## Extracted records
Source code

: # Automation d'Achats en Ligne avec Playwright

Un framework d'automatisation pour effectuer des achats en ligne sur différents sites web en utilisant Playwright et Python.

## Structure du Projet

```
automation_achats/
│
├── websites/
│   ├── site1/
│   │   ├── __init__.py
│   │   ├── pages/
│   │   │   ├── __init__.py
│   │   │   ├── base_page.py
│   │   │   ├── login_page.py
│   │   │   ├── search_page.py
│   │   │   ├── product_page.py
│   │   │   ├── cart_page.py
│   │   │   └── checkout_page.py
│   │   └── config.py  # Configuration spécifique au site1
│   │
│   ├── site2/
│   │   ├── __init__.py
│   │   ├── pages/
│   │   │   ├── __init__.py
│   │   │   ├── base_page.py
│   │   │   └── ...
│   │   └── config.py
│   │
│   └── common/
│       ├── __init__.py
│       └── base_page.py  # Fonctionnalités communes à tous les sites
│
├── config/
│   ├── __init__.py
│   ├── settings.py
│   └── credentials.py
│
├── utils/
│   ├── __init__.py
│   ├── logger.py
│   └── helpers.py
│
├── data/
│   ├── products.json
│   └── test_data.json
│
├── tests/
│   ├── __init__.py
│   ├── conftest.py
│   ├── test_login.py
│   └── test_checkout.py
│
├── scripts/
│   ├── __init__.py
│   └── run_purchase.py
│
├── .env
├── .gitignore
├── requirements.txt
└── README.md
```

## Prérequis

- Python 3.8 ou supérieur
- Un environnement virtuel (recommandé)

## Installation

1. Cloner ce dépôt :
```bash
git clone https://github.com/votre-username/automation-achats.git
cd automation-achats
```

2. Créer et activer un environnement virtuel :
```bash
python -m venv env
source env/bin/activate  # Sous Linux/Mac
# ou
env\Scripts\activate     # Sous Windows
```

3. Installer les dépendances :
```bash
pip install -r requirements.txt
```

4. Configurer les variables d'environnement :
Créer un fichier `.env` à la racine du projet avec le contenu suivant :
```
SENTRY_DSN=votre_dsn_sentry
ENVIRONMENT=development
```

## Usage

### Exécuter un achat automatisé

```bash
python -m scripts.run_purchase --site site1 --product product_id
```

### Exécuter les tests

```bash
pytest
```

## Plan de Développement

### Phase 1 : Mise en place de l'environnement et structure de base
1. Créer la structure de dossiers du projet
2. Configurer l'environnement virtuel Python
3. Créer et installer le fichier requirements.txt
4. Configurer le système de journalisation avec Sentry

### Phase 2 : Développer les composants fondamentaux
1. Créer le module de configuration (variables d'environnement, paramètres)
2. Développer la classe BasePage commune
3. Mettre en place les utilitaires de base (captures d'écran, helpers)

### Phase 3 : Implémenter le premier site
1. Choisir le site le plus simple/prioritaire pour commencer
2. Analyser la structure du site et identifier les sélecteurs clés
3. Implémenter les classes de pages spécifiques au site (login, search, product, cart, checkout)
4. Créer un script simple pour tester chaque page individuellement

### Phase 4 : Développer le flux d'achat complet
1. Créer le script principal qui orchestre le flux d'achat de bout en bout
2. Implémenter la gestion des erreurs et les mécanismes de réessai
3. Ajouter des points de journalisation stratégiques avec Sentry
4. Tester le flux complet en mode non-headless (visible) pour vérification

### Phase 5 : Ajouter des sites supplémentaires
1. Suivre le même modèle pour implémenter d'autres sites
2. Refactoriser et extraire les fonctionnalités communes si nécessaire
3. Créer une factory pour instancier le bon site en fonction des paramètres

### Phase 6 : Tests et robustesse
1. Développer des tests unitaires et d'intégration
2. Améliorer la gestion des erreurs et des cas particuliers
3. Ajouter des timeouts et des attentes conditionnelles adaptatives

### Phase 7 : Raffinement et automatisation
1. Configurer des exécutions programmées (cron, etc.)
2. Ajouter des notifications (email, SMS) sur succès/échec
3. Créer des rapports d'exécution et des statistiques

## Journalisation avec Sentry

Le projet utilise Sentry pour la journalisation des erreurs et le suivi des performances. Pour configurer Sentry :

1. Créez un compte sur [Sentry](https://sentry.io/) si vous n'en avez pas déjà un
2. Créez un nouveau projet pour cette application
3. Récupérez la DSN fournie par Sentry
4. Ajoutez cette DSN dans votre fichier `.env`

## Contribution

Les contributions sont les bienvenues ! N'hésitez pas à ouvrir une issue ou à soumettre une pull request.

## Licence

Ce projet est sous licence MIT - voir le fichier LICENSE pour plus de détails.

## Requirement
Determine the number of lines in the listing above containing the word "paramètres"; respond with that figure only.

## Answer box
2